◆ Task item ◆
Would you return exactly the lines from the top of the data below through the one containing "código anterior configura", leaving out the pictures?
(Given entries begins)
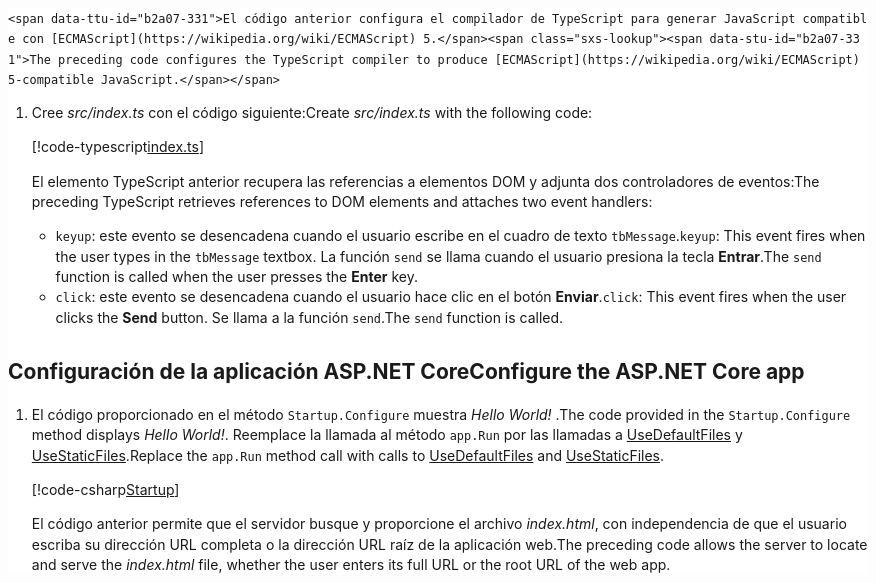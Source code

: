     <span data-ttu-id="b2a07-331">El código anterior configura el compilador de TypeScript para generar JavaScript compatible con [ECMAScript](https://wikipedia.org/wiki/ECMAScript) 5.</span><span class="sxs-lookup"><span data-stu-id="b2a07-331">The preceding code configures the TypeScript compiler to produce [ECMAScript](https://wikipedia.org/wiki/ECMAScript) 5-compatible JavaScript.</span></span>

1. <span data-ttu-id="b2a07-332">Cree *src/index.ts* con el código siguiente:</span><span class="sxs-lookup"><span data-stu-id="b2a07-332">Create *src/index.ts* with the following code:</span></span>

    [!code-typescript[index.ts](signalr-typescript-webpack/sample/2.x/snippets/index1.ts?name=snippet_IndexTsPhase1File)]

    <span data-ttu-id="b2a07-333">El elemento TypeScript anterior recupera las referencias a elementos DOM y adjunta dos controladores de eventos:</span><span class="sxs-lookup"><span data-stu-id="b2a07-333">The preceding TypeScript retrieves references to DOM elements and attaches two event handlers:</span></span>

    * <span data-ttu-id="b2a07-334">`keyup`: este evento se desencadena cuando el usuario escribe en el cuadro de texto `tbMessage`.</span><span class="sxs-lookup"><span data-stu-id="b2a07-334">`keyup`: This event fires when the user types in the `tbMessage` textbox.</span></span> <span data-ttu-id="b2a07-335">La función `send` se llama cuando el usuario presiona la tecla **Entrar**.</span><span class="sxs-lookup"><span data-stu-id="b2a07-335">The `send` function is called when the user presses the **Enter** key.</span></span>
    * <span data-ttu-id="b2a07-336">`click`: este evento se desencadena cuando el usuario hace clic en el botón **Enviar**.</span><span class="sxs-lookup"><span data-stu-id="b2a07-336">`click`: This event fires when the user clicks the **Send** button.</span></span> <span data-ttu-id="b2a07-337">Se llama a la función `send`.</span><span class="sxs-lookup"><span data-stu-id="b2a07-337">The `send` function is called.</span></span>

## <a name="configure-the-aspnet-core-app"></a><span data-ttu-id="b2a07-338">Configuración de la aplicación ASP.NET Core</span><span class="sxs-lookup"><span data-stu-id="b2a07-338">Configure the ASP.NET Core app</span></span>

1. <span data-ttu-id="b2a07-339">El código proporcionado en el método `Startup.Configure` muestra *Hello World!* .</span><span class="sxs-lookup"><span data-stu-id="b2a07-339">The code provided in the `Startup.Configure` method displays *Hello World!*.</span></span> <span data-ttu-id="b2a07-340">Reemplace la llamada al método `app.Run` por las llamadas a [UseDefaultFiles](/dotnet/api/microsoft.aspnetcore.builder.defaultfilesextensions.usedefaultfiles#Microsoft_AspNetCore_Builder_DefaultFilesExtensions_UseDefaultFiles_Microsoft_AspNetCore_Builder_IApplicationBuilder_) y [UseStaticFiles](/dotnet/api/microsoft.aspnetcore.builder.staticfileextensions.usestaticfiles#Microsoft_AspNetCore_Builder_StaticFileExtensions_UseStaticFiles_Microsoft_AspNetCore_Builder_IApplicationBuilder_).</span><span class="sxs-lookup"><span data-stu-id="b2a07-340">Replace the `app.Run` method call with calls to [UseDefaultFiles](/dotnet/api/microsoft.aspnetcore.builder.defaultfilesextensions.usedefaultfiles#Microsoft_AspNetCore_Builder_DefaultFilesExtensions_UseDefaultFiles_Microsoft_AspNetCore_Builder_IApplicationBuilder_) and [UseStaticFiles](/dotnet/api/microsoft.aspnetcore.builder.staticfileextensions.usestaticfiles#Microsoft_AspNetCore_Builder_StaticFileExtensions_UseStaticFiles_Microsoft_AspNetCore_Builder_IApplicationBuilder_).</span></span>

    [!code-csharp[Startup](signalr-typescript-webpack/sample/2.x/Startup.cs?name=snippet_UseStaticDefaultFiles)]

    <span data-ttu-id="b2a07-341">El código anterior permite que el servidor busque y proporcione el archivo *index.html*, con independencia de que el usuario escriba su dirección URL completa o la dirección URL raíz de la aplicación web.</span><span class="sxs-lookup"><span data-stu-id="b2a07-341">The preceding code allows the server to locate and serve the *index.html* file, whether the user enters its full URL or the root URL of the web app.</span></span>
(Given entries ends)
◆ Result of this exercise ◆
Source code

:     <span data-ttu-id="b2a07-331">El código anterior configura el compilador de TypeScript para generar JavaScript compatible con [ECMAScript](https://wikipedia.org/wiki/ECMAScript) 5.</span><span class="sxs-lookup"><span data-stu-id="b2a07-331">The preceding code configures the TypeScript compiler to produce [ECMAScript](https://wikipedia.org/wiki/ECMAScript) 5-compatible JavaScript.</span></span>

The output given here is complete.